L’Observatoire pour la protection des défenseurs des droits de l’Homme, programme conjoint de la Fédération internationale des ligues des droits de l’Homme (FIDH) et de l’Organisation mondiale contre la torture (OMCT), vous prie d’intervenir de toute urgence sur la situation suivante en République démocratique du Congo (RDC).

Description de la situation :

L'Observatoire a été informé par des sources fiables de l’interpellation de MM. Fadel Barro, Aliou Sane et Mamal Almany, membres du mouvement sénégalais « Y'en a marre », de M. Oscibi Johann, membre de l'organisation burkinabé « Balai citoyen », de MM. Miyangu Kiakwama, Floribert Anzuluni, Ben Kelem, Franck Otete, et Sylvain Saluseke, membres des organisations congolaises « Lucha » et « Filimbi », ainsi que de nombreux journalistes et autres militants. Au total, au moins une trentaine de personnes, ressortissants sénégalais, burkinabés, congolais, français et américains auraient été interpellés.

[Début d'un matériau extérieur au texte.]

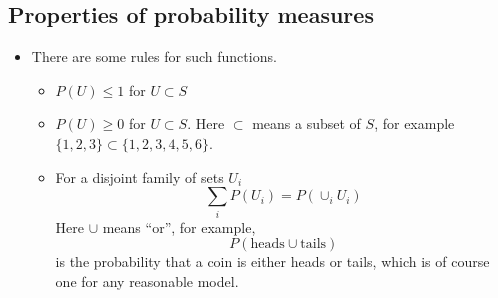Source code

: \subsection{Properties of probability measures \cite[Ch 1. Sec. 1.3]{tabak}}
\begin{itemize}
\item There are some rules for such functions. 
\begin{itemize}
\item $P(U) \le 1$  for $U \subset S$
\item $P(U) \ge 0$ for $U \subset S$. Here $\subset$ means a subset of $S$, for example $\{1,2,3\} \subset \{1,2,3,4,5,6\}$. 
\item For a disjoint family of sets $U_i$
\begin{equation*}
 \sum_{i}P(U_i) = P\left(\cup_i U_i\right)
\end{equation*}
Here $\cup$ means ``or'', for example, 
\begin{equation*}
 P\left(\text{heads} \cup \text{tails} \right) 
 \end{equation*}
 is the probability that a coin is either heads or tails, which is of course one for any reasonable model. 
\end{itemize}




\end{itemize}
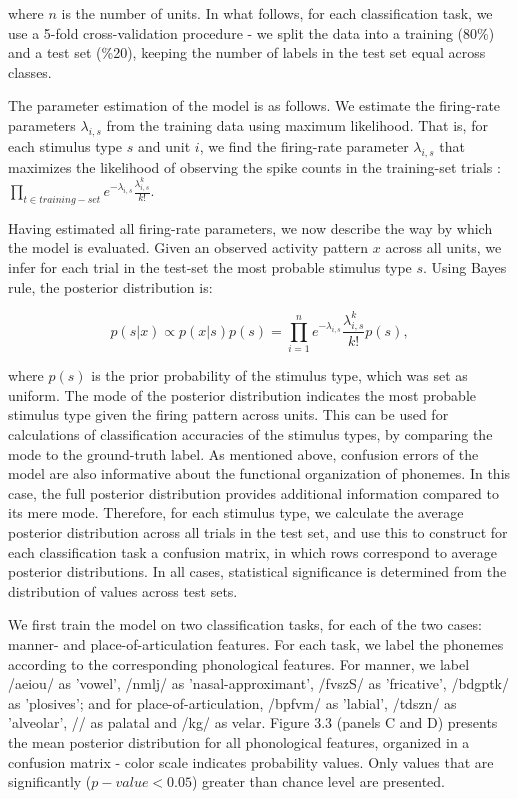 where $n$ is the number of units. In what follows, for each classification task, we use a 5-fold cross-validation procedure - we split the data into a training (80\%) and a test set (\%20), keeping the number of labels in the test set equal across classes.

The parameter estimation of the model is as follows. We estimate the firing-rate parameters $\lambda_{i,s}$ from the training data using maximum likelihood. That is, for each stimulus type $s$ and unit $i$, we find the firing-rate parameter $\lambda_{i,s}$ that maximizes the likelihood of observing the spike counts in the training-set trials :$\prod_{t \in training-set}{e^{-\lambda_{i,s}}\frac{\lambda_{i,s}^k}{k!}}$.
 
Having estimated all firing-rate parameters, we now describe the way by which the model is evaluated. Given an observed activity pattern $x$ across all units, we infer for each trial in the test-set the most probable stimulus type $s$. Using Bayes rule, the posterior distribution is: 

\begin{equation}
    p(s|x) \propto p(x|s)p(s) = \prod_{i=1}^n{e^{-\lambda_{i,s}}\frac{\lambda_{i,s}^k}{k!}p(s)}, 
\end{equation}

where $p(s)$ is the prior probability of the stimulus type, which was set as uniform. The mode of the posterior distribution indicates the most probable stimulus type given the firing pattern across units. This can be used for calculations of classification accuracies of the stimulus types, by comparing the mode to the ground-truth label. As mentioned above, confusion errors of the model are also informative about the functional organization of phonemes. In this case, the full posterior distribution provides additional information compared to its mere mode. Therefore, for each stimulus type, we calculate the average posterior distribution across all trials in the test set, and use this to construct for each classification task a confusion matrix, in which rows correspond to average posterior distributions. In all cases, statistical significance is determined from the distribution of values across test sets.

We first train the model on two classification tasks, for each of the two cases: manner- and place-of-articulation features. For each task, we label the phonemes according to the corresponding phonological features. For manner, we label /aeiou/ as 'vowel', /nmlj/ as 'nasal-approximant', /fvszS/ as 'fricative', /bdgptk/ as 'plosives'; and for place-of-articulation, /bpfvm/ as 'labial', /tdszn/ as 'alveolar', // as palatal and /kg/ as velar. Figure 3.3 (panels C and D) presents the mean posterior distribution for all phonological features, organized in a confusion matrix - color scale indicates probability values. Only values that are significantly ($p-value<0.05$) greater than chance level are presented. 

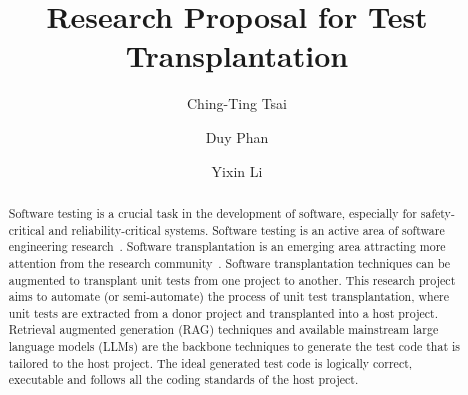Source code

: \documentclass[sigconf]{acmart}
\begin{document}
\title{Research Proposal for Test Transplantation}

\author{Ching-Ting Tsai}

\author{Duy Phan}

\author{Yixin Li}


\renewcommand{\shortauthors}{Trovato et al.}

\begin{abstract}
%
Software testing is a crucial task in the development of software, especially for safety-critical and reliability-critical systems.
%
Software testing is an active area of software engineering research~\cite{alshahwan2023_softwaretestingchallenges}.
%
Software transplantation is an emerging area attracting more attention from the research community~\cite{alshahwan2023_softwaretestingchallenges}.
%
Software transplantation techniques can be augmented to transplant unit tests from one project to another. 
%
This research project aims to automate (or semi-automate) the process of unit test transplantation, where unit tests are extracted from a donor project and transplanted into a host project.
%
Retrieval augmented generation (RAG) techniques and available mainstream large language models (LLMs) are the backbone techniques to generate the test code that is tailored to the host project.
%
The ideal generated test code is logically correct, executable and follows all the coding standards of the host project.
%
\end{abstract}
\end{document}
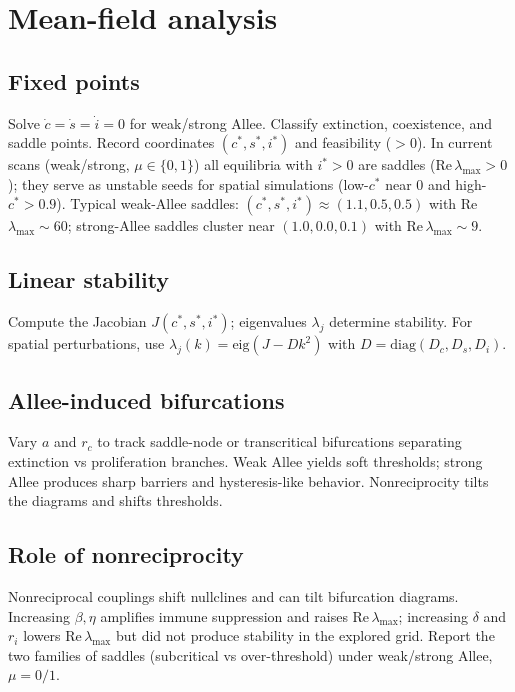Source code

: \section{Mean-field analysis}

\subsection{Fixed points}
Solve $\dot{c}=\dot{s}=\dot{i}=0$ for weak/strong Allee. Classify extinction, coexistence, and saddle points. Record coordinates $(c^*,s^*,i^*)$ and feasibility ($>0$). In current scans (weak/strong, $\mu\in\{0,1\}$) all equilibria with $i^*>0$ are saddles (Re\,$\lambda_{\max}>0$); they serve as unstable seeds for spatial simulations (low-$c^*$ near 0 and high-$c^*>0.9$). Typical weak-Allee saddles: $(c^*,s^*,i^*)\approx(1.1,0.5,0.5)$ with Re\,$\lambda_{\max}\sim 60$; strong-Allee saddles cluster near $(1.0,0.0,0.1)$ with Re\,$\lambda_{\max}\sim 9$.

\subsection{Linear stability}
Compute the Jacobian $J(c^*,s^*,i^*)$; eigenvalues $\lambda_j$ determine stability. For spatial perturbations, use $\lambda_j(k)=\mathrm{eig}(J-Dk^2)$ with $D=\mathrm{diag}(D_c,D_s,D_i)$.

\subsection{Allee-induced bifurcations}
Vary $a$ and $r_c$ to track saddle-node or transcritical bifurcations separating extinction vs proliferation branches. Weak Allee yields soft thresholds; strong Allee produces sharp barriers and hysteresis-like behavior. Nonreciprocity tilts the diagrams and shifts thresholds.

\subsection{Role of nonreciprocity}
Nonreciprocal couplings shift nullclines and can tilt bifurcation diagrams. Increasing $\beta,\eta$ amplifies immune suppression and raises Re\,$\lambda_{\max}$; increasing $\delta$ and $r_i$ lowers Re\,$\lambda_{\max}$ but did not produce stability in the explored grid. Report the two families of saddles (subcritical vs over-threshold) under weak/strong Allee, $\mu=0/1$.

Selon les informations reçues, le 15 mars 2015 vers 15 heures 30, des éléments armés de la garde républicaine ont conduit de force les défenseurs et activistes susmentionnés dans un pickup blanc non immatriculé, pour vraisemblablement les conduire au siège de l'Agence nationale de renseignement (ANR). Cependant, leur lieu de détention actuel n'a pour l'heure pas été confirmé. Par ailleurs, plusieurs ordinateurs auraient été saisis sur le lieu de l'interpellation.

Les personnes interpellées participaient à la conférence de presse de lancement de la plate-forme citoyenne « Filimbi », visant à encourager la participation des jeunes au processus démocratique en RDC. Cet événement était organisé au siège de l'ONG « Ba Jeune Maboko Na Maboko Pona Congo » (Main dans la main pour le Congo) dans la commune de Masina, en périphérie de Kinshasa.

Les ressortissants étrangers arrêtés risquent l'expulsion du territoire congolais.

Cette interpellation massive intervient deux mois après les manifestations de grande ampleur qui se sont déroulées à Kinshasa et Goma fin janvier 2015, pour dénoncer la réforme constitutionnelle engagée par le président Joseph Kabila pour lui permettre de briguer un nouveau mandat et qui ont fait au moins 42 victimes[1].

En 2011 au Sénégal, « Y'en a marre » avait joué un rôle important contre les tentatives de modifications constitutionnelles du président Abdoulaye Wade, qui briguait alors un troisième mandat présidentiel. De même, en 2014 au Burkina Faso, le « Balai citoyen » a été au centre des événements qui ont conduit à la chute de Blaise Compaoré, candidat à la magistrature suprême après 27 ans de pouvoir.

S'exprimant sur la BBC le 15 mars au soir, Lambert Mende, porte-parole du gouvernement congolais a confirmé les arrestations et déclaré que d'après les services de renseignement, les personnes interpellées seraient des « instructeurs militaires qui préparaient une insurrection ».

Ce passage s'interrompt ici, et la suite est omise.